The next step in Leonid Bazhanov's activities was the creation in 1990 of the Centre for Contemporary Art in Yakimanka Street which became Moscow's first gallery cluster. Each of the dozen galleries that settled in the old building in the historical city centre was responsible for its own management and direction: some specialised in photography, some in video art, and others in new painting. Its large main space hosted thematic exhibitions and performances. At the same time, it was an educational centre: it was at Yakimanka that Viktor Misiano's legendary course on the art of curating was first launched.

As Leonid Bazhanov himself says in a video interview with Sasha Obukhova in the archive on the website of the Garage Museum of Contemporary Art, he had to solve funding issues and look for sponsors (this word became popular at the time), but he found the results disappointing, there was simply not enough support. So, he came up with the idea to turn to the Russian state for help. He wrote a concept for a state centre for contemporary art and went to the ministry of Culture. His idea was approved.

In the early 2000s, the NCCA got its own building in the new Moscow Zoo. Bazhanov became the artistic director of this new institution, with the role of general manager given to Mikhail Mindlin. Exhibitions, master classes, lectures, residencies, festivals and performances took place in the courtyard. At the same time, a new building was under construction which opened in 2004, and work was underway to create similar centres all across the country – people and venues were found, concepts were thought up, and collections and archives were gathered. One of NCCA´s most ambitious projects is the renovation of the Arsenal in the Nizhny Novgorod Kremlin, which received The Art Newspaper Russia Prize as ‘Restoration of the Year’, undoubtedly one of the best regional art institutions in the country.

The state prize ‘Innovation’, the Urals Industrial Biennale, the Biennale of Young Art, and many festivals of all kinds were launched.

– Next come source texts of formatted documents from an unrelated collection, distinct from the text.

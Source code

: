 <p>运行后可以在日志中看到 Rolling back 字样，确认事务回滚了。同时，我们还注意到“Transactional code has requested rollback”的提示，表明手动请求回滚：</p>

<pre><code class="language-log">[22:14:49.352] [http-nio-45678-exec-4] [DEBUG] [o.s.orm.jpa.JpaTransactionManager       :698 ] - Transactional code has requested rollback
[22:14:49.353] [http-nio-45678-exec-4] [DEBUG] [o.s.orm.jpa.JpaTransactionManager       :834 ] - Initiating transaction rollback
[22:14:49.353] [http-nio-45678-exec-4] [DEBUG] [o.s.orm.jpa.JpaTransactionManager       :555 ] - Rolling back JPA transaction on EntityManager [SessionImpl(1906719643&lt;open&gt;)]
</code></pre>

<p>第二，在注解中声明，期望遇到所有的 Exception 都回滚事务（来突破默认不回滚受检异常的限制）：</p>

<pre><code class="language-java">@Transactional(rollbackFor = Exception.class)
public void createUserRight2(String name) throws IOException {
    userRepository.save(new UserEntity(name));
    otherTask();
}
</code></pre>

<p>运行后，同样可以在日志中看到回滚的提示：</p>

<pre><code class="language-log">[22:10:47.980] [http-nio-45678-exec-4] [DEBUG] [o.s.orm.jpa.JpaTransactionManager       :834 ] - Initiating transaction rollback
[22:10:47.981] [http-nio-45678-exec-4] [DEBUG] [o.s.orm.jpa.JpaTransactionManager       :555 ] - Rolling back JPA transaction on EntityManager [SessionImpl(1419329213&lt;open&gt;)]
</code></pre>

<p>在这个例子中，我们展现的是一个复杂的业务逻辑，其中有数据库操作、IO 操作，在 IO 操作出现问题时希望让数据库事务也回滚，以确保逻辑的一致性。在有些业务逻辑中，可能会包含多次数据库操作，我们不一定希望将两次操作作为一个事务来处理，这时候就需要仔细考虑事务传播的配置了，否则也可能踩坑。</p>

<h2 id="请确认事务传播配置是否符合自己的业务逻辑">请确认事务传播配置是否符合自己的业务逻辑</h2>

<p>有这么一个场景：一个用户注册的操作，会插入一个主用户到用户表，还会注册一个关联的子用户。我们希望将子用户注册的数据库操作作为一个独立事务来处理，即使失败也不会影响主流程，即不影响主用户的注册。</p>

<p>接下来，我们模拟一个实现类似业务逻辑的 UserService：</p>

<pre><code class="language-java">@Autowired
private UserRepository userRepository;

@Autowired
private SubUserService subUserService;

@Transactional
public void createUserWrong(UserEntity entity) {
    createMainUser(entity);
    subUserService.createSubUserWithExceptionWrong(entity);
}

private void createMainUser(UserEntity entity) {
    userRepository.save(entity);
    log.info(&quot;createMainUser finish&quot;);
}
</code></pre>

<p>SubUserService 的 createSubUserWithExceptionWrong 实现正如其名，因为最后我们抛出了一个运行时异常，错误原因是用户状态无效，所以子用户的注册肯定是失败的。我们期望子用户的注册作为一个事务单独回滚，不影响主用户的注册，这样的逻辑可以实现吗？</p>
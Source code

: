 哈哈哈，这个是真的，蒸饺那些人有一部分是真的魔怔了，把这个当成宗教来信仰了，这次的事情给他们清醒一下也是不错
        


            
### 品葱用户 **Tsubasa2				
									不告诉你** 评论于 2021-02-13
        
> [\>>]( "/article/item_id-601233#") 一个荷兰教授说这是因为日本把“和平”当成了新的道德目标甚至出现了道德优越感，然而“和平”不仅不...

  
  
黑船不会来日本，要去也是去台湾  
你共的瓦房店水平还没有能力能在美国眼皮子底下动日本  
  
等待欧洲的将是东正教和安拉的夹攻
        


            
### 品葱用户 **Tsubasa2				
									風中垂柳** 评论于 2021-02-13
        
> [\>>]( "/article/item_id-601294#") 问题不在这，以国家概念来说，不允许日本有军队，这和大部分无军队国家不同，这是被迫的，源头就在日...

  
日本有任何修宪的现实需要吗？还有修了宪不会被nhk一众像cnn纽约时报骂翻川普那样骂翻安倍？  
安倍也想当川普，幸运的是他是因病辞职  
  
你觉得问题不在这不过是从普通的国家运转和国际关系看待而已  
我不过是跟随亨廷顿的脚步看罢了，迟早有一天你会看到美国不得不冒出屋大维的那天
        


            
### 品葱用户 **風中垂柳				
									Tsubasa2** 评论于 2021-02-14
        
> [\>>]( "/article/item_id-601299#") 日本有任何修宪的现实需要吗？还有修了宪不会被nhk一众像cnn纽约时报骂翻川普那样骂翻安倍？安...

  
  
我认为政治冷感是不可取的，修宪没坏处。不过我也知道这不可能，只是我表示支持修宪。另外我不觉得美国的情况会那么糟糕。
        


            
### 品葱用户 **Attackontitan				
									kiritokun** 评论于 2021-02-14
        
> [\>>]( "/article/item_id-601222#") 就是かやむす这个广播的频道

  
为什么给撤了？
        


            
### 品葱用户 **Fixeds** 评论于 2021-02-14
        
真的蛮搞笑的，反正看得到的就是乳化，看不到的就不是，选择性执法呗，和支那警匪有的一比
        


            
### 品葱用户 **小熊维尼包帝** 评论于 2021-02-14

There were plans to build a large State Museum of Contemporary Art in Moscow: various architectural projects were discussed, but sadly this idea was buried in 2014. By 2016, when out of the blue the state decided to transfer NCCA to another state museum and exhibition organisation called ROSIZO, it was a network of branches all over the country in Vladikavkaz, Ekaterinburg, Kaliningrad, Nizhny Novgorod, Samara, St. Petersburg, and Tomsk.

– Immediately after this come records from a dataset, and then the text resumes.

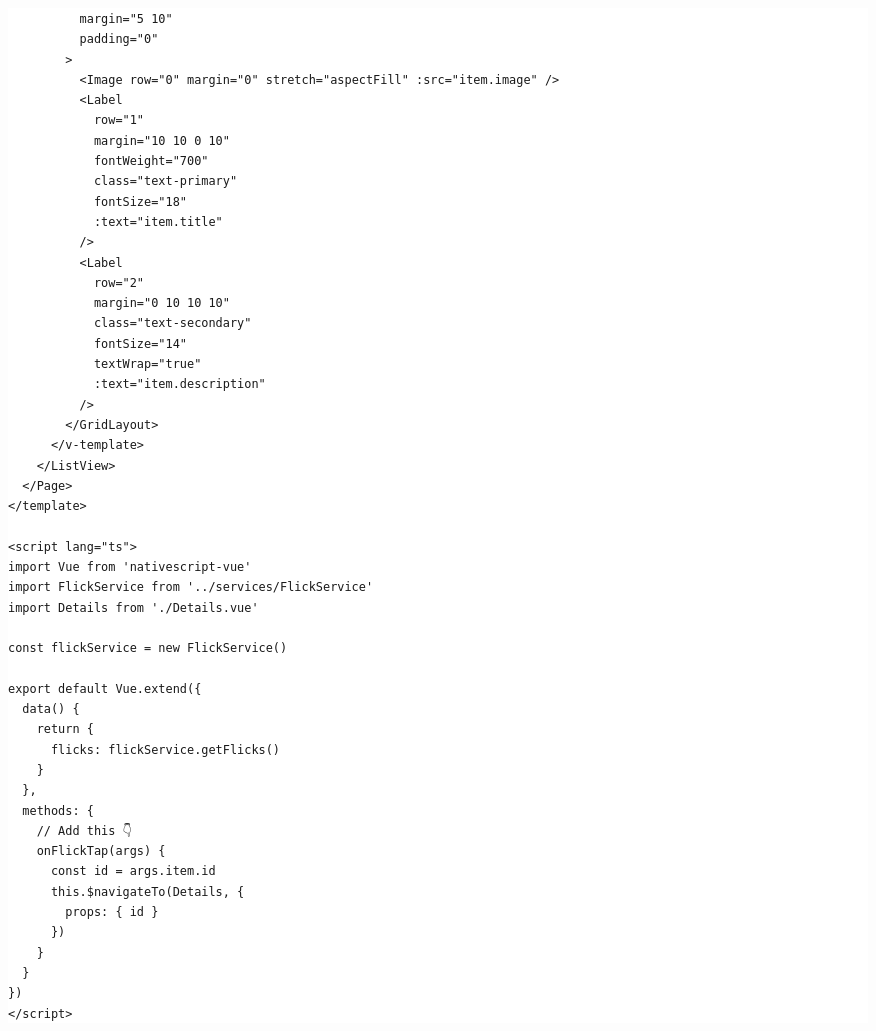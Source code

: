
 ```vue{55-60}
          margin="5 10"
          padding="0"
        >
          <Image row="0" margin="0" stretch="aspectFill" :src="item.image" />
          <Label
            row="1"
            margin="10 10 0 10"
            fontWeight="700"
            class="text-primary"
            fontSize="18"
            :text="item.title"
          />
          <Label
            row="2"
            margin="0 10 10 10"
            class="text-secondary"
            fontSize="14"
            textWrap="true"
            :text="item.description"
          />
        </GridLayout>
      </v-template>
    </ListView>
  </Page>
</template>

<script lang="ts">
import Vue from 'nativescript-vue'
import FlickService from '../services/FlickService'
import Details from './Details.vue'

const flickService = new FlickService()

export default Vue.extend({
  data() {
    return {
      flicks: flickService.getFlicks()
    }
  },
  methods: {
    // Add this 👇
    onFlickTap(args) {
      const id = args.item.id
      this.$navigateTo(Details, {
        props: { id }
      })
    }
  }
})
</script>
```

Much of NCCA´s existing staff struggled to find a common language with the new management at ROSIZO and dismissals quickly followed. Leonid Bazhanov left his post. In an interview with The Art Newspaper Russia at the time, he commented on this decision: ‘Initially we adopted the Pompidou model – we started to actualise work with artistic processes, this was not the museification of artwork, although we also took into account other things. I think it is a crime to destroy such experience: we were serious professionals, we knew contemporary art and had studied it in practice from the Moscow and St. Petersburg undergrounds of the late 1960s to the mid-1980s and its official existence – first as non-state associations and centres, and then within the structure of state institutions’.

A few years later, the former structure of the NCCA was taken over by the State Pushkin Museum of Fine Arts and continues to exist in one way or another, with new ways of presenting contemporary ideas, for example, through the prism of classical art, as was the case in the large exhibition project ‘Named by Vasari’ at the Arsenal in Nizhny Novgorod.

After leaving NCCA, Leonid Bazhanov continued on his path of Kulturtrager. He initiated the creation of the ‘contemporary art’ department at the Higher School of Economics, where his students also teach and is popular with students. In 2020, he received the distinguished Ínnovation´ award for his contribution to the development of Russian contemporary art. When asked by the journalist from The Art Newspaper Russia how it felt to receive a prize that he himself once founded, Bazhanov ironically replied: ‘I am allowed it now’. And it is impossible not to agree with him. He himself was the centre of contemporary art in the country.